WHAT TO DO> Out of the entries that follow, copy each line containing "range".

*** Opening DATA EXCERPTS ***

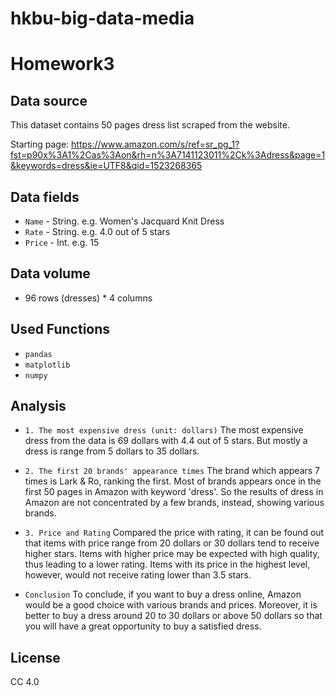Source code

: # hkbu-big-data-media
# Homework3

## Data source

This dataset contains 50 pages dress list scraped from the website.

Starting page: https://www.amazon.com/s/ref=sr_pg_1?fst=p90x%3A1%2Cas%3Aon&rh=n%3A7141123011%2Ck%3Adress&page=1&keywords=dress&ie=UTF8&qid=1523268365

## Data fields

* `Name` - String. e.g. Women's Jacquard Knit Dress
* `Rate` - String. e.g. 4.0 out of 5 stars
* `Price` - Int. e.g. 15

## Data volume

* 96 rows (dresses) * 4 columns

## Used Functions

* `pandas` 
* `matplotlib` 
* `numpy`

## Analysis
* `1. The most expensive dress (unit: dollars)`
The most expensive dress from the data is 69 dollars with 4.4 out of 5 stars. But mostly a dress is range from 5 dollars to 35 dollars.

* `2. The first 20 brands' appearance times`
The brand which appears 7 times is Lark & Ro, ranking the first. Most of brands appears once in the first 50 pages in Amazon with keyword 'dress'. So the results of dress in Amazon are not concentrated by a few brands, instead, showing various brands.

* `3. Price and Rating`
Compared the price with rating, it can be found out that items with price range from 20 dollars or 30 dollars tend to receive higher stars. Items with higher price may be expected with high quality, thus leading to a lower rating. Items with its price in the highest level, however, would not receive rating lower than 3.5 stars. 

* `Conclusion`
To conclude, if you want to buy a dress online, Amazon would be a good choice with various brands and prices. Moreover, it is better to buy a dress around 20 to 30 dollars or above 50 dollars so that you will have a great opportunity to buy a satisfied dress.


## License

CC 4.0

*** Closing DATA EXCERPTS ***

ANSWER SECTION>
The most expensive dress from the data is 69 dollars with 4.4 out of 5 stars. But mostly a dress is range from 5 dollars to 35 dollars.
Compared the price with rating, it can be found out that items with price range from 20 dollars or 30 dollars tend to receive higher stars. Items with higher price may be expected with high quality, thus leading to a lower rating. Items with its price in the highest level, however, would not receive rating lower than 3.5 stars. 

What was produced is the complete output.